Dataset items:
━━━━━━━━━━━━━━━━━━━━━━━━━━━━━━
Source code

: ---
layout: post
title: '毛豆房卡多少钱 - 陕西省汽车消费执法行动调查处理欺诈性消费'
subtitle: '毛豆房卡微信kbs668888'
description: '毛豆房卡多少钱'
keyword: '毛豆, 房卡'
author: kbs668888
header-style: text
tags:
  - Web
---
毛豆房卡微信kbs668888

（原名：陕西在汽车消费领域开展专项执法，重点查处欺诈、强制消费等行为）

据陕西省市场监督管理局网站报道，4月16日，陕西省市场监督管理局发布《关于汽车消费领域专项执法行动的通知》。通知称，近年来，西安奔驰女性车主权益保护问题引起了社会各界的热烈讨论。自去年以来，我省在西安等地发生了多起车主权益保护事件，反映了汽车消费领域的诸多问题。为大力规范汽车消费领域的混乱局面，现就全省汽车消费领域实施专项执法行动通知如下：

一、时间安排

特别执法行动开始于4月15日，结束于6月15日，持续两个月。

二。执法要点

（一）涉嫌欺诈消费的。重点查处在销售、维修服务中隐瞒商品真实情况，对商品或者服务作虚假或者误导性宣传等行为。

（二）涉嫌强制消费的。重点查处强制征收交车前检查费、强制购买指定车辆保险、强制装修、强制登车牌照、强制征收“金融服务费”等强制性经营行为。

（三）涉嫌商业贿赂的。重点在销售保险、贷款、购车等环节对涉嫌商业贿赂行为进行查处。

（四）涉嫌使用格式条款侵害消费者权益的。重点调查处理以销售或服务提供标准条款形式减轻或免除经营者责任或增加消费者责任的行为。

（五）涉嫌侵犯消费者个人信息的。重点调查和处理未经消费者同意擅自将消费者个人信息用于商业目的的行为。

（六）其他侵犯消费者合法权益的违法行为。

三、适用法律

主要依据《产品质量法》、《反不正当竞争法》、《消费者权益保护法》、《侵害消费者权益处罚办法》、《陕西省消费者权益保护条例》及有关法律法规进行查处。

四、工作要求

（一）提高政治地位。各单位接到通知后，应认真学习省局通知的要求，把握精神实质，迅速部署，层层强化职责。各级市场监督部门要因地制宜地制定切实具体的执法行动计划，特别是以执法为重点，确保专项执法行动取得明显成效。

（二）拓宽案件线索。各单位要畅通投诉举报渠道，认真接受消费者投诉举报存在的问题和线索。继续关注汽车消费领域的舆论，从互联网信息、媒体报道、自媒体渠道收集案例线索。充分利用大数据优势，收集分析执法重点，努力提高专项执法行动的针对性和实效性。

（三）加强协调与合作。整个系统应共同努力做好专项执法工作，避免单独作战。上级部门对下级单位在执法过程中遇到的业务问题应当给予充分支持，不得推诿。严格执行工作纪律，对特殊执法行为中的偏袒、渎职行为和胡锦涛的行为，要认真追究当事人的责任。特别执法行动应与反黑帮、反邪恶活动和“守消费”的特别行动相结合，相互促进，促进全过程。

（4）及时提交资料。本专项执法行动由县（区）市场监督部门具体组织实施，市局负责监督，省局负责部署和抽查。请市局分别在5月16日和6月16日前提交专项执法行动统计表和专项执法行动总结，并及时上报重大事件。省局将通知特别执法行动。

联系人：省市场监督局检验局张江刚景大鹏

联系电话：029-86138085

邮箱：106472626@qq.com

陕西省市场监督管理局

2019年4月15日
━━━━━━━━━━━━━━━━━━━━━━━━━━━━━━
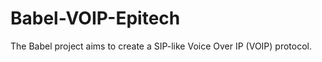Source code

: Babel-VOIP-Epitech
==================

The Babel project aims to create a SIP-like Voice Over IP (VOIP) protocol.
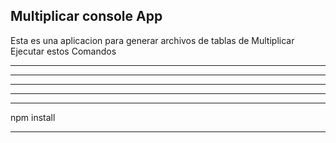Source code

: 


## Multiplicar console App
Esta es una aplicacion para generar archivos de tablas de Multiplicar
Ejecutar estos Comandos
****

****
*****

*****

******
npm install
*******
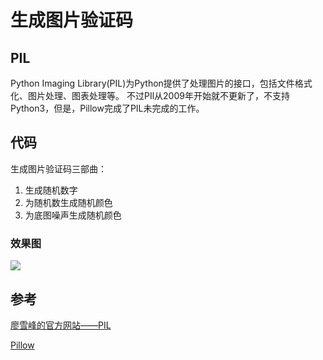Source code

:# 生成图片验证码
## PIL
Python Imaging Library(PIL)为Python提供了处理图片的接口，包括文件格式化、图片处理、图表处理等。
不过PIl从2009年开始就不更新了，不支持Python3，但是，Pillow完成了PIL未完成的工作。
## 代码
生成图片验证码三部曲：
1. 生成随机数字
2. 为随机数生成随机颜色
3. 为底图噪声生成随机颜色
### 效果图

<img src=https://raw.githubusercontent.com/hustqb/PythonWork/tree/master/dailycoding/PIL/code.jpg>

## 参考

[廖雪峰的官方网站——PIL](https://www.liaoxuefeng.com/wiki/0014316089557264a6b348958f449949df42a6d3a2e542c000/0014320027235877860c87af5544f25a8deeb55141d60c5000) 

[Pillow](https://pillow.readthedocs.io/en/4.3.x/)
━━━━━━━━━━━━━━━━━━━━━━━━━━━━━━
→ **TASK DETAILS**
Pull every line containing "Multiplicar" from the entries above and copy it.

→ **SOLUTION TO THE PROBLEM**
## Multiplicar console App
Esta es una aplicacion para generar archivos de tablas de Multiplicar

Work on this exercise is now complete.